[Opening SUPPLIED DATA section]

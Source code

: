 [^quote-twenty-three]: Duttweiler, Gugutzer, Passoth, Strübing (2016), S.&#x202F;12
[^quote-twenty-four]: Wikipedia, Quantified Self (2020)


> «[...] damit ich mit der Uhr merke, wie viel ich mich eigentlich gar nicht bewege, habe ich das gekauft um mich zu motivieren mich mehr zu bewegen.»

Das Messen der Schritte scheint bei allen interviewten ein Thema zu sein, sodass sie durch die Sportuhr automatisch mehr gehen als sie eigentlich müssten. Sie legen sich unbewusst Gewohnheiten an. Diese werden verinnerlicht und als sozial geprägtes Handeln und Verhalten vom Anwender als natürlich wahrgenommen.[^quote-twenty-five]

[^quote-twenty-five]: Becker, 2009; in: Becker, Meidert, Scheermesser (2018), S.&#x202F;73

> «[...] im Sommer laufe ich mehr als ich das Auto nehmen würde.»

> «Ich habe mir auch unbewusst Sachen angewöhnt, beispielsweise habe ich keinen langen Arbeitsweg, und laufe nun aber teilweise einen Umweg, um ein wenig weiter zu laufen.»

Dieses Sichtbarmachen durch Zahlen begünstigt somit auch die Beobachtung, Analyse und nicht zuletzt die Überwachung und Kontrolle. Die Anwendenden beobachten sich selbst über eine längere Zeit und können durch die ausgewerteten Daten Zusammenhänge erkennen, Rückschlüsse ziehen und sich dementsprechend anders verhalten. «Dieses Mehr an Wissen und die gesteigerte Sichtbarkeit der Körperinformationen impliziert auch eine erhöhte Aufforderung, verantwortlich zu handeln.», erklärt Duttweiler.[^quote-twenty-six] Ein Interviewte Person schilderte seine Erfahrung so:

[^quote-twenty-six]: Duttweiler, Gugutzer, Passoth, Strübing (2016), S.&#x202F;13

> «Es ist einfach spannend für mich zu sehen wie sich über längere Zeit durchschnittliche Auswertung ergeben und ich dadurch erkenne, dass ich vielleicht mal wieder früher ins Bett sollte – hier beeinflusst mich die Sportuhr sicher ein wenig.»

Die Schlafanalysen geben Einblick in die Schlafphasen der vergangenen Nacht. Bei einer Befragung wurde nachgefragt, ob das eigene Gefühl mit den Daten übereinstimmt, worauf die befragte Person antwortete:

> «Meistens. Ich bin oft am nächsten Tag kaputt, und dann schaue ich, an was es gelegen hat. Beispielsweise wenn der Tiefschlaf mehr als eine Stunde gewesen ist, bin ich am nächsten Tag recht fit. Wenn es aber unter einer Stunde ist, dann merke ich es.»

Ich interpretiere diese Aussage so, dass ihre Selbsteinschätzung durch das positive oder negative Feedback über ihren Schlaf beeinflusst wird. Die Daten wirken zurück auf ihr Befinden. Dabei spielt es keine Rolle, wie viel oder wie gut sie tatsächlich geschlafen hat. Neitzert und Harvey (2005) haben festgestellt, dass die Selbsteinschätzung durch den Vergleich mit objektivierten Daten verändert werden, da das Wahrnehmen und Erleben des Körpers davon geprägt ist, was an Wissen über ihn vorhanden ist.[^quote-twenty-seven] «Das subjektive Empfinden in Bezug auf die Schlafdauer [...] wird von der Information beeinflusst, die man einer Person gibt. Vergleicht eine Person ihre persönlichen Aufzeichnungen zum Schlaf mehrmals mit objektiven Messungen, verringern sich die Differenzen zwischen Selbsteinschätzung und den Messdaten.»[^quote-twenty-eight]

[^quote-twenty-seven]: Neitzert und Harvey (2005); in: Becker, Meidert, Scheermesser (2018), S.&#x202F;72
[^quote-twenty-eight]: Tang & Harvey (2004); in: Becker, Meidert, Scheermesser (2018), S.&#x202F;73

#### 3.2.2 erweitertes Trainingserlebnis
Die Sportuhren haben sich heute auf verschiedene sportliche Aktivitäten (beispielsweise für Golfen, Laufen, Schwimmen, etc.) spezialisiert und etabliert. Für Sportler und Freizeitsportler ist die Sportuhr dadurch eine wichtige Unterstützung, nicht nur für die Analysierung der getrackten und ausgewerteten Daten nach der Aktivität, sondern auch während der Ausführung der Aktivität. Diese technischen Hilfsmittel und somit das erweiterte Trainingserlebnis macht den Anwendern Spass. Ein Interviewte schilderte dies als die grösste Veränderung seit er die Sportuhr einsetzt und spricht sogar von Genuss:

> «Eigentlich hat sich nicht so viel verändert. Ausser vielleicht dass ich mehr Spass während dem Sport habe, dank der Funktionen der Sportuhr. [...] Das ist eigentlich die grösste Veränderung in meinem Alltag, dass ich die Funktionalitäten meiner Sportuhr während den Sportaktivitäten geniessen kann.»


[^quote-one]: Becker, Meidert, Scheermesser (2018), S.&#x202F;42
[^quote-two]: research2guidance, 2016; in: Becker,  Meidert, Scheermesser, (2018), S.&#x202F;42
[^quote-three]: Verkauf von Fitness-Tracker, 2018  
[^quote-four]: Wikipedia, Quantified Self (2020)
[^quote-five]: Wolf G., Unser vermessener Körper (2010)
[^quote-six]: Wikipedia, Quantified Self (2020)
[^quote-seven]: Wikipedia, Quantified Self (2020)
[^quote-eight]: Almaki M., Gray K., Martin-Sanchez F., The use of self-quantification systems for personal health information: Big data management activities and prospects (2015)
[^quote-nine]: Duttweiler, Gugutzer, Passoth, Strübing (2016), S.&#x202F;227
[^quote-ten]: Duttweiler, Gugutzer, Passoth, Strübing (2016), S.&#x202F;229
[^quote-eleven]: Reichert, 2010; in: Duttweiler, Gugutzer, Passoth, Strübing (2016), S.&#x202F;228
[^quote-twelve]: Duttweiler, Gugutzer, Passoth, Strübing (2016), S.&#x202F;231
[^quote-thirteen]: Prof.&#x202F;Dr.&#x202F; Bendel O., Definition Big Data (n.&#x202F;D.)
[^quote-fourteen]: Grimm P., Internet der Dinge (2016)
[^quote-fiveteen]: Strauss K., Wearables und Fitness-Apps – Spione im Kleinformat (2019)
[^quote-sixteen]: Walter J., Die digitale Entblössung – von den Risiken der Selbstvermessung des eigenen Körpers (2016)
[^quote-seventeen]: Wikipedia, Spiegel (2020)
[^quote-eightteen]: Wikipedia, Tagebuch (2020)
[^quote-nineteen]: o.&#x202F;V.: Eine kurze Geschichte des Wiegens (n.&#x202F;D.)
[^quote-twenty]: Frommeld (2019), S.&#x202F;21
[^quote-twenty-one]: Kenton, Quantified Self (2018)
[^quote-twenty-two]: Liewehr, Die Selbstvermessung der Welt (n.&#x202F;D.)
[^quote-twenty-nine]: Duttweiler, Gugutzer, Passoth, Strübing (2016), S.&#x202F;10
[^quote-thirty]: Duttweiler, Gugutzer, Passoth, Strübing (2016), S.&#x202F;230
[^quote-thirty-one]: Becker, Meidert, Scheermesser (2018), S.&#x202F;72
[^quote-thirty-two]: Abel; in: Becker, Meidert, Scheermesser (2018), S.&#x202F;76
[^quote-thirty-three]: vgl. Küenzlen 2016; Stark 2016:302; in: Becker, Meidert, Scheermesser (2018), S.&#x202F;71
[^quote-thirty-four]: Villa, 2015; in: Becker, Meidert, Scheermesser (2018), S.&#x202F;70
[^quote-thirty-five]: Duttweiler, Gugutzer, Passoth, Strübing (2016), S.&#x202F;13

[Closing SUPPLIED DATA section]

Transcribe the entries above word for word, from the first line through the line containing "[^quote-twenty-four]: Wikipedia, Quantified", and nothing else.

Source code

: [^quote-twenty-three]: Duttweiler, Gugutzer, Passoth, Strübing (2016), S.&#x202F;12
[^quote-twenty-four]: Wikipedia, Quantified Self (2020)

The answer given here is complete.